Çanakkale, Eceabat, Seddülbahir köyünde bulunan Seddülbahir Kalesi, Gelibolu Yarımadası’nın en güney ucunda ve boğaza girişte Ertuğrul Koyu’nun ucunda yer alıyor.

Seddülbahir, yani denizin duvarı anlamına gelen kale, bir 17.yy Osmanlı kalesi. IV. Mehmet’in annesi, Hatice Turhan Sultan’ın himayesinde 1658 yılında inşaatına başlanmış, çeşitli kaynaklarda aktarılan bilgiye göre Mimar Mustafa Ağa’nın ekibine yaptırılmış. Fatih Sultan Mehmet döneminde boğazın en dar bölgesinde inşa ettirilen Kilitbahir ve Kale-i Sultaniye’nin boğaz savunması için yetersiz kaldığı düşünüldüğünden yeni kalelerin yapılması gündeme gelmiş. Venediklilerle Girit adası üzerinde süregelen uzun savaşın yeniden başlaması sebebiyle, karşı kıyıdaki Kumkale ile birlikte Seddülbahir Kalesi ilk savunma hattını oluşturmak amacı ile inşa ettirilmiş. Kaleyi yaptıran Turhan Sultan Osmanlı tarihinde askeri yapı baniliği yapan ilk valide sultan.

Seddülbahir Kalesi köşeleri kulelerle desteklenen dörtgen planlı bir yapı. Kalenin beden ve kulelerini oluşturan duvarlar, genel olarak cidarlarda kesme ve kaba yontu taşla ve çekirdek kısmında moloz taş ve kireç harcı dolgu ile inşa edilmiş. Tahrip olan ve yıllar boyunca müdahale görmeyen duvar kesitleri sayesinde yapı katmanları dışardan gözlenmekte.

Kale yakın tarihimizdeki hafızasıyla da önemli. I. Dünya Savaşı’nın kilit noktalarından biri olan kalede 3 Kasım 1914’te Çanakkale Muharebeleri’nin ilk şehitleri verildi. Savaşın sonunda kale oldukça haraptı. Anıtsal giriş yapısı, Bab-ı Kebir tamamen yıkılmıştı.

1997 yılından beri geniş kapsamlı bir akademik araştırma projesine ve 2004 yılından beri ise bir belgeleme, restorasyon, koruma projesi yürütülüyor. 2015’te restorasyonu başlayan kalenin Bilimsel Danışma Kurulu gözetiminde araştırma, belgeleme, restitüsyon ve restorasyon süreci, kazılar ve restorasyon devam ederken sürekli güncelleniyor. Bu kapsamda kalenin yeniden işlevlendirilmesi amacıyla 2017’de açılan davetli yarışma sonucu seçilen projenin en önemli adımlarından biri, yıkılmış olan Bab-ı Kebir’in yeniden canlandırılması oldu.

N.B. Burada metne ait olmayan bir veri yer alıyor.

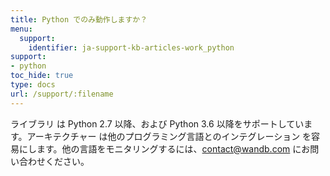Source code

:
 ```yaml
---
title: Python でのみ動作しますか？
menu:
  support:
    identifier: ja-support-kb-articles-work_python
support:
- python
toc_hide: true
type: docs
url: /support/:filename
---
```


ライブラリ は Python 2.7 以降、および Python 3.6 以降をサポートしています。アーキテクチャー は他のプログラミング言語とのインテグレーション を容易にします。他の言語をモニタリングするには、[contact@wandb.com](mailto:contact@wandb.com) にお問い合わせください。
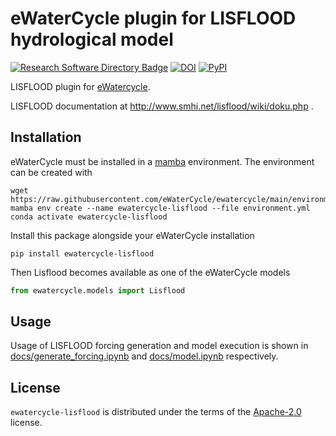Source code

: # eWaterCycle plugin for LISFLOOD hydrological model

[![Research Software Directory Badge](https://img.shields.io/badge/rsd-00a3e3.svg)](https://www.research-software.nl/software/ewatercycle-lisflood)
[![DOI](https://zenodo.org/badge/DOI/10.5281/zenodo.8413757.svg)](https://doi.org/10.5281/zenodo.8413757)
[![PyPI](https://img.shields.io/pypi/v/ewatercycle-lisflood)](https://pypi.org/project/ewatercycle-lisflood/)

LISFLOOD plugin for [eWatercycle](https://ewatercycle.readthedocs.io/).

LISFLOOD documentation at http://www.smhi.net/lisflood/wiki/doku.php .

## Installation

eWaterCycle must be installed in a [mamba](https://conda-forge.org/miniforge/) environment. The environment can be created with

```console
wget https://raw.githubusercontent.com/eWaterCycle/ewatercycle/main/environment.yml
mamba env create --name ewatercycle-lisflood --file environment.yml
conda activate ewatercycle-lisflood
```

Install this package alongside your eWaterCycle installation

```console
pip install ewatercycle-lisflood
```

Then Lisflood becomes available as one of the eWaterCycle models

```python
from ewatercycle.models import Lisflood
```

## Usage

Usage of LISFLOOD forcing generation and model execution is shown in
[docs/generate_forcing.ipynb](https://github.com/eWaterCycle/ewatercycle-lisflood/tree/main/docs/generate_forcing.ipynb) and [docs/model.ipynb](https://github.com/eWaterCycle/ewatercycle-lisflood/tree/main/docs/model.ipynb) respectively.

## License

`ewatercycle-lisflood` is distributed under the terms of the [Apache-2.0](https://spdx.org/licenses/Apache-2.0.html) license.
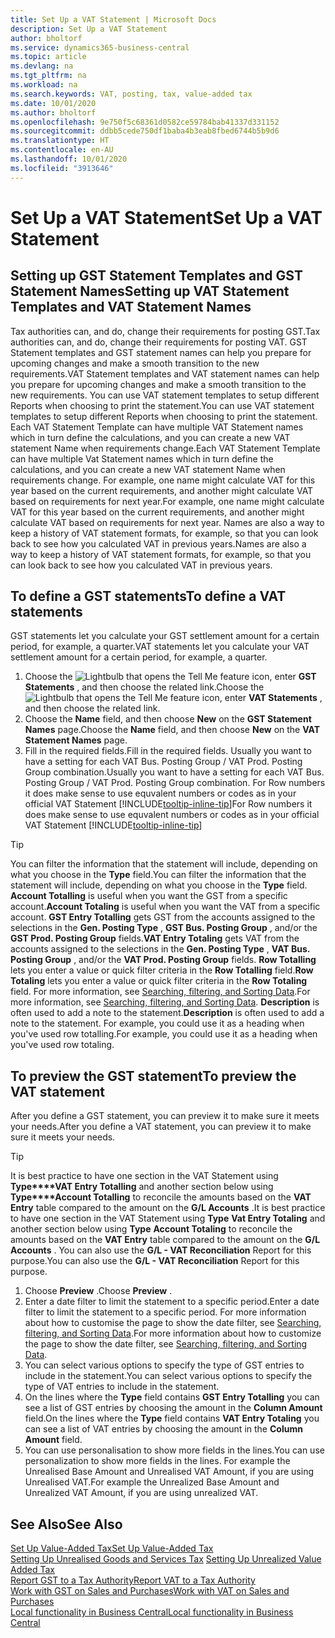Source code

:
 ```yaml
---
title: Set Up a VAT Statement | Microsoft Docs
description: Set Up a VAT Statement
author: bholtorf
ms.service: dynamics365-business-central
ms.topic: article
ms.devlang: na
ms.tgt_pltfrm: na
ms.workload: na
ms.search.keywords: VAT, posting, tax, value-added tax
ms.date: 10/01/2020
ms.author: bholtorf
ms.openlocfilehash: 9e750f5c68361d0582ce59784bab41337d331152
ms.sourcegitcommit: ddbb5cede750df1baba4b3eab8fbed6744b5b9d6
ms.translationtype: HT
ms.contentlocale: en-AU
ms.lasthandoff: 10/01/2020
ms.locfileid: "3913646"
---
```

# <a name="set-up-a-vat-statement"></a><span data-ttu-id="a3238-103">Set Up a VAT Statement</span><span class="sxs-lookup"><span data-stu-id="a3238-103">Set Up a VAT Statement</span></span>

## <a name="setting-up-vat-statement-templates-and-vat-statement-names"></a><span data-ttu-id="a3238-104">Setting up GST Statement Templates and GST Statement Names</span><span class="sxs-lookup"><span data-stu-id="a3238-104">Setting up VAT Statement Templates and VAT Statement Names</span></span>
<span data-ttu-id="a3238-105">Tax authorities can, and do, change their requirements for posting GST.</span><span class="sxs-lookup"><span data-stu-id="a3238-105">Tax authorities can, and do, change their requirements for posting VAT.</span></span> <span data-ttu-id="a3238-106">GST Statement templates and GST statement names can help you prepare for upcoming changes and make a smooth transition to the new requirements.</span><span class="sxs-lookup"><span data-stu-id="a3238-106">VAT Statement templates and VAT statement names can help you prepare for upcoming changes and make a smooth transition to the new requirements.</span></span> <span data-ttu-id="a3238-107">You can use VAT statement templates to setup different Reports when choosing to print the statement.</span><span class="sxs-lookup"><span data-stu-id="a3238-107">You can use VAT statement templates to setup different Reports when choosing to print the statement.</span></span> <span data-ttu-id="a3238-108">Each VAT Statement Template can have multiple VAT Statement names which in turn define the calculations, and you can create a new VAT statement Name when requirements change.</span><span class="sxs-lookup"><span data-stu-id="a3238-108">Each VAT Statement Template can have multiple Vat Statement names which in turn define the calculations, and you can create a new VAT statement Name when requirements change.</span></span> <span data-ttu-id="a3238-109">For example, one name might calculate VAT for this year based on the current requirements, and another might calculate VAT based on requirements for next year.</span><span class="sxs-lookup"><span data-stu-id="a3238-109">For example, one name might calculate VAT for this year based on the current requirements, and another might calculate VAT based on requirements for next year.</span></span> <span data-ttu-id="a3238-110">Names are also a way to keep a history of VAT statement formats, for example, so that you can look back to see how you calculated VAT in previous years.</span><span class="sxs-lookup"><span data-stu-id="a3238-110">Names are also a way to keep a history of VAT statement formats, for example, so that you can look back to see how you calculated VAT in previous years.</span></span>

## <a name="to-define-a-vat-statements"></a><span data-ttu-id="a3238-111">To define a GST statements</span><span class="sxs-lookup"><span data-stu-id="a3238-111">To define a VAT statements</span></span>
<span data-ttu-id="a3238-112">GST statements let you calculate your GST settlement amount for a certain period, for example, a quarter.</span><span class="sxs-lookup"><span data-stu-id="a3238-112">VAT statements let you calculate your VAT settlement amount for a certain period, for example, a quarter.</span></span>

1. <span data-ttu-id="a3238-113">Choose the ![Lightbulb that opens the Tell Me feature](media/ui-search/search_small.png "Tell me what you want to do") icon, enter **GST Statements** , and then choose the related link.</span><span class="sxs-lookup"><span data-stu-id="a3238-113">Choose the ![Lightbulb that opens the Tell Me feature](media/ui-search/search_small.png "Tell me what you want to do") icon, enter **VAT Statements** , and then choose the related link.</span></span>  
2. <span data-ttu-id="a3238-114">Choose the **Name** field, and then choose **New** on the **GST Statement Names** page.</span><span class="sxs-lookup"><span data-stu-id="a3238-114">Choose the **Name** field, and then choose **New** on the **VAT Statement Names** page.</span></span>
3. <span data-ttu-id="a3238-115">Fill in the required fields.</span><span class="sxs-lookup"><span data-stu-id="a3238-115">Fill in the required fields.</span></span> <span data-ttu-id="a3238-116">Usually you want to have a setting for each VAT Bus. Posting Group / VAT Prod. Posting Group combination.</span><span class="sxs-lookup"><span data-stu-id="a3238-116">Usually you want to have a setting for each VAT Bus. Posting Group / VAT Prod. Posting Group combination.</span></span> <span data-ttu-id="a3238-117">For Row numbers it does make sense to use equvalent numbers or codes as in your official VAT Statement [!INCLUDE[tooltip-inline-tip](includes/tooltip-inline-tip_md.md)]</span><span class="sxs-lookup"><span data-stu-id="a3238-117">For Row numbers it does make sense to use equvalent numbers or codes as in your official VAT Statement [!INCLUDE[tooltip-inline-tip](includes/tooltip-inline-tip_md.md)]</span></span> 


> [!Tip]
> <span data-ttu-id="a3238-118">You can filter the information that the statement will include, depending on what you choose in the **Type** field.</span><span class="sxs-lookup"><span data-stu-id="a3238-118">You can filter the information that the statement will include, depending on what you choose in the **Type** field.</span></span> <span data-ttu-id="a3238-119">**Account Totalling** is useful when you want the GST from a specific account.</span><span class="sxs-lookup"><span data-stu-id="a3238-119">**Account Totaling** is useful when you want the VAT from a specific account.</span></span>
<span data-ttu-id="a3238-120">**GST Entry Totalling** gets GST from the accounts assigned to the selections in the **Gen. Posting Type** , **GST Bus. Posting Group** , and/or the **GST Prod. Posting Group** fields.</span><span class="sxs-lookup"><span data-stu-id="a3238-120">**VAT Entry Totaling** gets VAT from the accounts assigned to the selections in the **Gen. Posting Type** , **VAT Bus. Posting Group** , and/or the **VAT Prod. Posting Group** fields.</span></span> <span data-ttu-id="a3238-121">**Row Totalling** lets you enter a value or quick filter criteria in the **Row Totalling** field.</span><span class="sxs-lookup"><span data-stu-id="a3238-121">**Row Totaling** lets you enter a value or quick filter criteria in the **Row Totaling** field.</span></span> <span data-ttu-id="a3238-122">For more information, see [Searching, filtering, and Sorting Data](ui-enter-criteria-filters.md).</span><span class="sxs-lookup"><span data-stu-id="a3238-122">For more information, see [Searching, filtering, and Sorting Data](ui-enter-criteria-filters.md).</span></span> <span data-ttu-id="a3238-123">**Description** is often used to add a note to the statement.</span><span class="sxs-lookup"><span data-stu-id="a3238-123">**Description** is often used to add a note to the statement.</span></span> <span data-ttu-id="a3238-124">For example, you could use it as a heading when you've used row totalling.</span><span class="sxs-lookup"><span data-stu-id="a3238-124">For example, you could use it as a heading when you've used row totaling.</span></span>

## <a name="to-preview-the-vat-statement"></a><span data-ttu-id="a3238-125">To preview the GST statement</span><span class="sxs-lookup"><span data-stu-id="a3238-125">To preview the VAT statement</span></span>
<span data-ttu-id="a3238-126">After you define a GST statement, you can preview it to make sure it meets your needs.</span><span class="sxs-lookup"><span data-stu-id="a3238-126">After you define a VAT statement, you can preview it to make sure it meets your needs.</span></span>
> [!Tip]
> <span data-ttu-id="a3238-127">It is best practice to have one section in the VAT Statement using **Type\*\*\*\*VAT Entry Totalling** and another section below using **Type\*\*\*\*Account Totalling** to reconcile the amounts based on the **VAT Entry** table compared to the amount on the **G/L Accounts** .</span><span class="sxs-lookup"><span data-stu-id="a3238-127">It is best practice to have one section in the VAT Statement using **Type** **Vat Entry Totaling** and another section below using **Type** **Account Totaling** to reconcile the amounts based on the **VAT Entry** table compared to the amount on the **G/L Accounts** .</span></span> <span data-ttu-id="a3238-128">You can also use the **G/L - VAT Reconciliation** Report for this purpose.</span><span class="sxs-lookup"><span data-stu-id="a3238-128">You can also use the **G/L - VAT Reconciliation** Report for this purpose.</span></span>

1. <span data-ttu-id="a3238-129">Choose **Preview** .</span><span class="sxs-lookup"><span data-stu-id="a3238-129">Choose **Preview** .</span></span>
2. <span data-ttu-id="a3238-130">Enter a date filter to limit the statement to a specific period.</span><span class="sxs-lookup"><span data-stu-id="a3238-130">Enter a date filter to limit the statement to a specific period.</span></span> <span data-ttu-id="a3238-131">For more information about how to customise the page to show the date filter, see [Searching, filtering, and Sorting Data](ui-enter-criteria-filters.md).</span><span class="sxs-lookup"><span data-stu-id="a3238-131">For more information about how to customize the page to show the date filter, see [Searching, filtering, and Sorting Data](ui-enter-criteria-filters.md).</span></span>
3. <span data-ttu-id="a3238-132">You can select various options to specify the type of GST entries to include in the statement.</span><span class="sxs-lookup"><span data-stu-id="a3238-132">You can select various options to specify the type of VAT entries to include in the statement.</span></span>
4. <span data-ttu-id="a3238-133">On the lines where the **Type** field contains **GST Entry Totalling** you can see a list of GST entries by choosing the amount in the **Column Amount** field.</span><span class="sxs-lookup"><span data-stu-id="a3238-133">On the lines where the **Type** field contains **VAT Entry Totaling** you can see a list of VAT entries by choosing the amount in the **Column Amount** field.</span></span>
5. <span data-ttu-id="a3238-134">You can use personalisation to show more fields in the lines.</span><span class="sxs-lookup"><span data-stu-id="a3238-134">You can use personalization to show more fields in the lines.</span></span> <span data-ttu-id="a3238-135">For example the Unrealised Base Amount and Unrealised VAT Amount, if you are using Unrealised VAT.</span><span class="sxs-lookup"><span data-stu-id="a3238-135">For example the Unrealized Base Amount and Unrealized VAT Amount, if you are using unrealized VAT.</span></span>

## <a name="see-also"></a><span data-ttu-id="a3238-136">See Also</span><span class="sxs-lookup"><span data-stu-id="a3238-136">See Also</span></span>  
[<span data-ttu-id="a3238-137">Set Up Value-Added Tax</span><span class="sxs-lookup"><span data-stu-id="a3238-137">Set Up Value-Added Tax</span></span>](finance-setup-vat.md)  
<span data-ttu-id="a3238-138">[Setting Up Unrealised Goods and Services Tax](finance-setup-unrealized-vat.md)    </span><span class="sxs-lookup"><span data-stu-id="a3238-138">[Setting Up Unrealized Value Added Tax](finance-setup-unrealized-vat.md)    </span></span>  
[<span data-ttu-id="a3238-139">Report GST to a Tax Authority</span><span class="sxs-lookup"><span data-stu-id="a3238-139">Report VAT to a Tax Authority</span></span>](finance-how-report-vat.md)  
[<span data-ttu-id="a3238-140">Work with GST on Sales and Purchases</span><span class="sxs-lookup"><span data-stu-id="a3238-140">Work with VAT on Sales and Purchases</span></span>](finance-work-with-vat.md)  
[<span data-ttu-id="a3238-141">Local functionality in Business Central</span><span class="sxs-lookup"><span data-stu-id="a3238-141">Local functionality in Business Central</span></span>](about-localization.md)
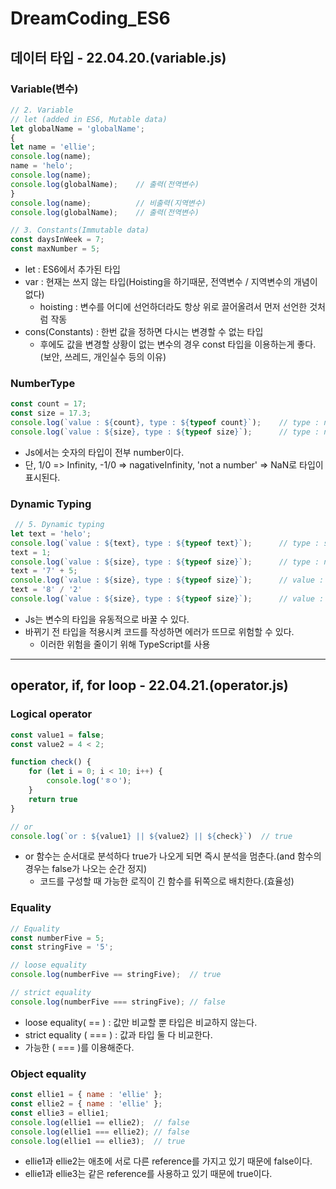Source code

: # DreamCoding_ES6
## 데이터 타입 - 22.04.20.(variable.js)
### Variable(변수)
```Javascript
// 2. Variable
// let (added in ES6, Mutable data)
let globalName = 'globalName';
{
let name = 'ellie';
console.log(name);
name = 'helo';
console.log(name);
console.log(globalName);    // 출력(전역변수)
}
console.log(name);          // 비출력(지역변수)
console.log(globalName);    // 출력(전역변수)

// 3. Constants(Immutable data)
const daysInWeek = 7;
const maxNumber = 5;
```
* let : ES6에서 추가된 타입
* var : 현재는 쓰지 않는 타입(Hoisting을 하기때문, 전역변수 / 지역변수의 개념이 없다)
  * hoisting : 변수를 어디에 선언하더라도 항상 위로 끌어올려서 먼저 선언한 것처럼 작동
* cons(Constants) : 한번 값을 정하면 다시는 변경할 수 없는 타입
  * 후에도 값을 변경할 상황이 없는 변수의 경우 const 타입을 이용하는게 좋다.(보안, 쓰레드, 개인실수 등의 이유)     

### NumberType
``` Javascript
const count = 17;
const size = 17.3;
console.log(`value : ${count}, type : ${typeof count}`);    // type : number
console.log(`value : ${size}, type : ${typeof size}`);      // type : number
```
* Js에서는 숫자의 타입이 전부 number이다.
* 단, 1/0 => Infinity, -1/0 => nagativeInfinity, 'not a number' => NaN로 타입이 표시된다.     

### Dynamic Typing
``` Javascript
 // 5. Dynamic typing
let text = 'helo';
console.log(`value : ${text}, type : ${typeof text}`);      // type : string
text = 1;
console.log(`value : ${size}, type : ${typeof size}`);      // type : number
text = '7' + 5;
console.log(`value : ${size}, type : ${typeof size}`);      // value : 75, type : string
text = '8' / '2'
console.log(`value : ${size}, type : ${typeof size}`);      // value : 4 type : number
```
* Js는 변수의 타입을 유동적으로 바꿀 수 있다.
* 바뀌기 전 타입을 적용시켜 코드를 작성하면 에러가 뜨므로 위험할 수 있다.
  * 이러한 위험을 줄이기 위해 TypeScript를 사용

***

## operator, if, for loop - 22.04.21.(operator.js)
### Logical operator
``` Javascript
const value1 = false;
const value2 = 4 < 2;

function check() {
    for (let i = 0; i < 10; i++) {
        console.log('ㅎㅇ');
    }
    return true
}

// or
console.log(`or : ${value1} || ${value2} || ${check}`)  // true
```
* or 함수는 순서대로 분석하다 true가 나오게 되면 즉시 분석을 멈춘다.(and 함수의 경우는 false가 나오는 순간 정지)
  * 코드를 구성할 때 가능한 로직이 긴 함수를 뒤쪽으로 배치한다.(효율성)      

### Equality
``` Javascript
// Equality
const numberFive = 5;
const stringFive = '5';

// loose equality
console.log(numberFive == stringFive);  // true

// strict equality
console.log(numberFive === stringFive); // false
```
* loose equality( == ) : 값만 비교할 뿐 타입은 비교하지 않는다.
* strict equality ( === ) : 값과 타입 둘 다 비교한다.
* 가능한 ( === )를 이용해준다.     

### Object equality
``` Javascript
const ellie1 = { name : 'ellie' };
const ellie2 = { name : 'ellie' };
const ellie3 = ellie1;
console.log(ellie1 == ellie2);  // false
console.log(ellie1 === ellie2); // false
console.log(ellie1 == ellie3);  // true
```
* ellie1과 ellie2는 애초에 서로 다른 reference를 가지고 있기 때문에 false이다.
* ellie1과 ellie3는 같은 reference를 사용하고 있기 때문에 true이다.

Restitüsyonist bir restorasyon yaklaşımı yerine soyut bir tamamlama önerisi geliştirildi. Yok olmuş çok büyük bir kütlenin benzer malzemelerle rekonstrüksiyonu hem günümüze ulaşan kalıntıların büyük oranda yok olmasına sebep olacaktı, hem de yeterince bilgi ve belgeye sahip olmadığımız detayların yorumlanmasında hata yapma ihtimalini artıracaktı. Bunun yerine Bab-ı Kebir’in ve bulunduğu ana duvar hattının silüetini hissettirecek çağdaş bir canlandırma yapılmasına karar verildi. Kalenin farklı dönemlerdeki durumunu irdeleyen kapsamlı araştırmalar sonucu kapının yeniden canlandırılmasında kullanılacak yükseklik ve biçim kararları alındı. Bab-ı Kebir’in genel formunun gösterilebilmesi için kalenin taş duvarlarından hem farklılaşacak hem de çok baskın olmayacak, gerektiğinde de kolayca sökülebilecek bir ahşap strüktür önerildi. Böylece hem Bab-ı Kebir’in yüksekliğinin, anıtsal özelliğinin ve giriş işlevinin canlandırılması hem de çağdaş ek niteliğinin vurgulanması amaçlandı.